What to do - From the records below, set down exactly the lines starting with the line that contains "blockchain, and may" and going on through the line that contains "difficulty, then adding". Nothing else is wanted.

(Pictures paired with source code)
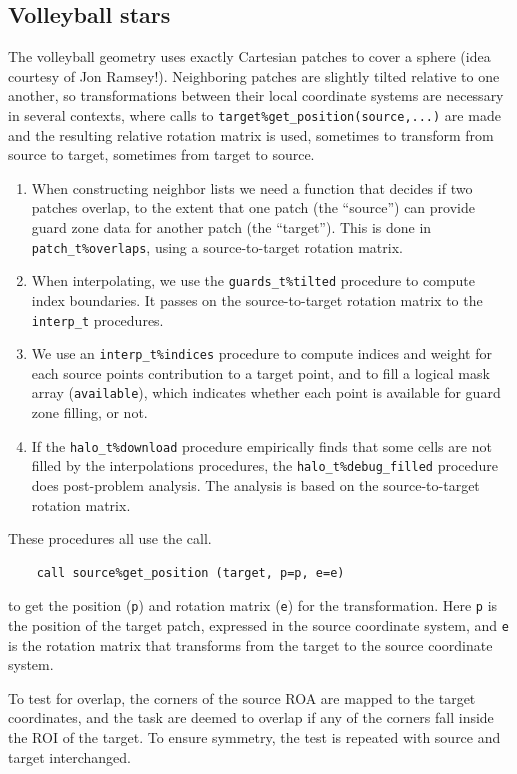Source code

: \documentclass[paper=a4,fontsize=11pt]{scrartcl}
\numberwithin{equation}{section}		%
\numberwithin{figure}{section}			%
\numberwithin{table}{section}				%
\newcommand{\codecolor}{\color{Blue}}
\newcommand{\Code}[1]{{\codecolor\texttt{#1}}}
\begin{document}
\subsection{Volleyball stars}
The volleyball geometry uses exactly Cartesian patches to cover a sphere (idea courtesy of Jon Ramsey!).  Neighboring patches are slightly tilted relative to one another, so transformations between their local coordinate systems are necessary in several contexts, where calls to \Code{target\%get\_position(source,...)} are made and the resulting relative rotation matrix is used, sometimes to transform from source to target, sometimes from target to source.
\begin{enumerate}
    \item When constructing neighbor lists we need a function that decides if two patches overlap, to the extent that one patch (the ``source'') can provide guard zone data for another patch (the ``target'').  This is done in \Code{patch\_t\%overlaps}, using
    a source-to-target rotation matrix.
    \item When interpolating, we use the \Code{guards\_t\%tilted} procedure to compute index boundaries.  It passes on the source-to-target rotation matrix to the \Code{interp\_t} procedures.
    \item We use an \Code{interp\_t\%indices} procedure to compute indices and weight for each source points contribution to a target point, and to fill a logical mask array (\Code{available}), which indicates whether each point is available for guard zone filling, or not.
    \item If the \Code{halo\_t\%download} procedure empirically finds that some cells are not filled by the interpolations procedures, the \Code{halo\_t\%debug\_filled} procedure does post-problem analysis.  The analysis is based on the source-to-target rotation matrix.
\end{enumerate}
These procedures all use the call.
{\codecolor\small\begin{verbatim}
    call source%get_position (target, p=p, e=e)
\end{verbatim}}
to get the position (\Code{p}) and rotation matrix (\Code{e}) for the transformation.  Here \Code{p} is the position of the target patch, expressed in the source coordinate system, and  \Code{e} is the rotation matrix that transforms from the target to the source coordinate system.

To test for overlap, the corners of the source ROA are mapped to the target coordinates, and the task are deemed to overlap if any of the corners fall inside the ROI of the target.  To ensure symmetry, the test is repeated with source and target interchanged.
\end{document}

---

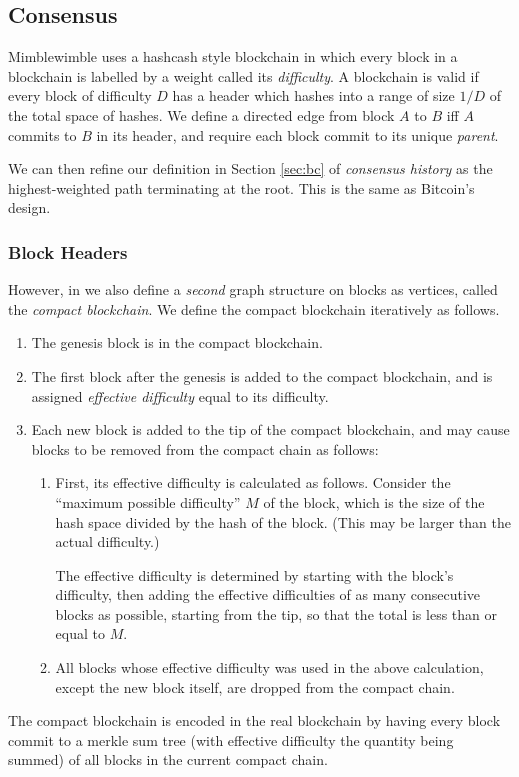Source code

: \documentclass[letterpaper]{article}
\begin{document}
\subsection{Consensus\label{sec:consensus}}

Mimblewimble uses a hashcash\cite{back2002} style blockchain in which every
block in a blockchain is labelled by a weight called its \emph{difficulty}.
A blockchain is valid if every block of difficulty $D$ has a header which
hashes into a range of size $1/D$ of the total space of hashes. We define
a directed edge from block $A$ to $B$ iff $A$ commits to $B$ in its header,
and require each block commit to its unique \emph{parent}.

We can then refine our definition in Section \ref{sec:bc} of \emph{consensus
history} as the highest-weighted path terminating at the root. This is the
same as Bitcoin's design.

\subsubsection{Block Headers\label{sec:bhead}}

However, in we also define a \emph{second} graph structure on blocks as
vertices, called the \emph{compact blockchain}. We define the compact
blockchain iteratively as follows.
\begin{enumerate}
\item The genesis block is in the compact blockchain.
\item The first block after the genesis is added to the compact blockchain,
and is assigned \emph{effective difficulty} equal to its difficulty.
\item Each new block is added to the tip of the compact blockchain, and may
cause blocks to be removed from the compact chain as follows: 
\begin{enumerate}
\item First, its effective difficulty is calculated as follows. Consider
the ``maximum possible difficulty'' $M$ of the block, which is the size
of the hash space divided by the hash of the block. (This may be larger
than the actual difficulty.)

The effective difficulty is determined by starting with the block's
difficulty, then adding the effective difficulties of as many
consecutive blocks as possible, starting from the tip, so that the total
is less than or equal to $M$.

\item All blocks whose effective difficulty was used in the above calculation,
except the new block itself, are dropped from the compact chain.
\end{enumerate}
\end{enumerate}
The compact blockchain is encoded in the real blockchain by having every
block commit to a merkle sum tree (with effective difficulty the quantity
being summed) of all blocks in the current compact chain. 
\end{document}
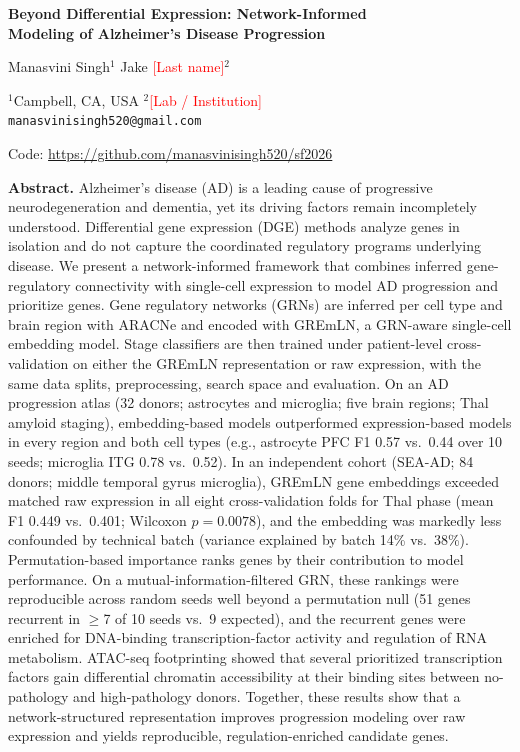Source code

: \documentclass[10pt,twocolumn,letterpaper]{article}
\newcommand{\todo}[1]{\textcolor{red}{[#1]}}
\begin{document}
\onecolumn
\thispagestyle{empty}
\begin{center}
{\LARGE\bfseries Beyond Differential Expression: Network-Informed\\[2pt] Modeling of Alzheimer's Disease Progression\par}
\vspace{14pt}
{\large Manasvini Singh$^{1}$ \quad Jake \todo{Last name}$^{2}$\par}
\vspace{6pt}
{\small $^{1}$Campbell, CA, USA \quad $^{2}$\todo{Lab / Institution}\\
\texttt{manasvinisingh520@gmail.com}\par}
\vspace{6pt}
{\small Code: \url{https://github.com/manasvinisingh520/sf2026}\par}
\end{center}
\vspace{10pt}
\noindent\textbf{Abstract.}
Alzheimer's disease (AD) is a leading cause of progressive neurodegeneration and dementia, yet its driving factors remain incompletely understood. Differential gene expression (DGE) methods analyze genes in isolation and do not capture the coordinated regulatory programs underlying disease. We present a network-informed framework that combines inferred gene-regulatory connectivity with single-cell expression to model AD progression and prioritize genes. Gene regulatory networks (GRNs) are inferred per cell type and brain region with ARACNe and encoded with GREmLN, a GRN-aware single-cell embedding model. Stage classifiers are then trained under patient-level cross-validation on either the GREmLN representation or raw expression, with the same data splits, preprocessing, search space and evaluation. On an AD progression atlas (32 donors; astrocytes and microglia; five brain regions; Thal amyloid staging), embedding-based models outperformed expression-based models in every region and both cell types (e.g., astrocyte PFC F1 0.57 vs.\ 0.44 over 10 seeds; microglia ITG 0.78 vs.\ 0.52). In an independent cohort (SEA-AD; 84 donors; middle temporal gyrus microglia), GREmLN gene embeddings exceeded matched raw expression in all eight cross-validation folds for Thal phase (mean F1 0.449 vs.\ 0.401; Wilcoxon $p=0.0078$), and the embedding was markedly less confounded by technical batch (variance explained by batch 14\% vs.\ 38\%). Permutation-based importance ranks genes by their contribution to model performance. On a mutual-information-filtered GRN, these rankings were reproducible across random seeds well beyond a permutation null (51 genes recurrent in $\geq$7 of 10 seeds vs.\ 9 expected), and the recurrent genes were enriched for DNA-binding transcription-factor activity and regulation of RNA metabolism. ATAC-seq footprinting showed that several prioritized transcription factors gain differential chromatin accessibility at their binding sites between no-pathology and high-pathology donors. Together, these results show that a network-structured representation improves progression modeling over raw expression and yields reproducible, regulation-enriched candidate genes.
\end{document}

Answer to the problem -
\item Each new block is added to the tip of the compact blockchain, and may
cause blocks to be removed from the compact chain as follows: 
\begin{enumerate}
\item First, its effective difficulty is calculated as follows. Consider
the ``maximum possible difficulty'' $M$ of the block, which is the size
of the hash space divided by the hash of the block. (This may be larger
than the actual difficulty.)

The effective difficulty is determined by starting with the block's
difficulty, then adding the effective difficulties of as many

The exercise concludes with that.